Nunca antes había pedido un gobierno chileno cambiar los resultados después del trabajo de CEPAL, según Antonio Prado, secretario ejecutivo de la comisión.

"Lo que el gobierno informa con posterioridad no es lo que la CEPAL inicialmente le había entregado. Esto es muy serio, no había ocurrido nunca. Son 125.000 personas aproximadamente las que el gobierno saca de la pobreza por secretaría", se quejó Velasco.

Los economistas de la ONU guardaron silencio por semanas antes de emitir una declaración inusualmente fuerte en la que toman distancia de los esfuerzos del gobierno y sus opositores por adornar y atacar a sus logros.

La Comisión dijo que "lamenta el uso que se ha hecho de su prestigio institucional durante los debates que se han suscitado a partir de la divulgación de las cifras de pobreza por parte del Ministerio de Desarrollo Social y revisará la continuidad de esta colaboración". Sin embargo, Prado admitió en una larga entrevista con radio Cooperativa que el organismo no sintió ninguna presión política para incorporar la pregunta sobre el bono de 10.000 pesos, que influyó en la baja de los indigentes. "La encuesta es confiable, la división de estadísticas de la Cepal hizo lo que tiene que hacer, que fue justamente evaluar la consistencia, hacer las correcciones en los ingresos en que eso era necesario y por tanto, desde el punto de vista de la confiabilidad, los datos sí son comparables con el año 2009", afirmó Prado.

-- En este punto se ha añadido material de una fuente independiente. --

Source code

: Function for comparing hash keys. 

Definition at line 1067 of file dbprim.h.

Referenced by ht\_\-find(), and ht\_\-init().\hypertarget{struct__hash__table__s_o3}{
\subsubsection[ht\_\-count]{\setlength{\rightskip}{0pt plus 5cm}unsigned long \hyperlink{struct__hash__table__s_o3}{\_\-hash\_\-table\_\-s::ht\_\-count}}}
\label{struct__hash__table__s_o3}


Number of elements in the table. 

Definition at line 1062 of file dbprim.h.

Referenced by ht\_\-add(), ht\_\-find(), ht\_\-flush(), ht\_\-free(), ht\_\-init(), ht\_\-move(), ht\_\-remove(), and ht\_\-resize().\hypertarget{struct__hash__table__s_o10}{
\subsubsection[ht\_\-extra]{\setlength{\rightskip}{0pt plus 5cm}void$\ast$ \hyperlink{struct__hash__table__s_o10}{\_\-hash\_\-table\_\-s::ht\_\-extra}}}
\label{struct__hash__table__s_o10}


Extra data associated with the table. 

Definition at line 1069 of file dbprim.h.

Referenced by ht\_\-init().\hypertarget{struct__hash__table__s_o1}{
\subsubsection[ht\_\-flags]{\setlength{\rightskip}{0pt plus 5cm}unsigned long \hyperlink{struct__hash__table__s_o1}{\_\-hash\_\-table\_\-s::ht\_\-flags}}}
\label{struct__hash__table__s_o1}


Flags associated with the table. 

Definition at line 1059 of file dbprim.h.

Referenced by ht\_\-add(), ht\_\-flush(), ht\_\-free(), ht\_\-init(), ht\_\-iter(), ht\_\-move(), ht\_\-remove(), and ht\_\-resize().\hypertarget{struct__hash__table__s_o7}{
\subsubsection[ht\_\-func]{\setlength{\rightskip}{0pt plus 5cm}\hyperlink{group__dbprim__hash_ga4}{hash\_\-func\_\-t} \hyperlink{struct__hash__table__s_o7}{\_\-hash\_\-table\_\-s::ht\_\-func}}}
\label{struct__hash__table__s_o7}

Piñera rechazó las críticas nuevamente la semana pasada, en que le dijo a la prensa que había que "ver la realidad".

"Técnicamente esta encuesta está bien tomada, no tiene problemas y es comparable con las encuestas anteriores", adujo Piñera.

Todos los gobiernos quieren demostrar que sus economías están mejorando, pero el tema es particularmente relevante en Chile porque su sociedad aspira a dejar atrás la imagen de país tercermundista en vías de desarrollo. Su admisión en la Organización para la Cooperación y el Desarrollo Económico, que agrupa a las 34 economías más importantes del mundo, es motivo de orgullo para la clase empresarial de Chile. México es el único otro país latinoamericano en ese cuerpo.

Pero en los barrios marginales de los alrededores de Santiago mucha gente cree que haría falta un milagro para reducir significativamente la pobreza. En Chile se define como pobre a una persona que gana menos del equivalente a 147 dólares al mes. La extrema pobreza abarca a quienes perciben menos de 74 dólares al mes.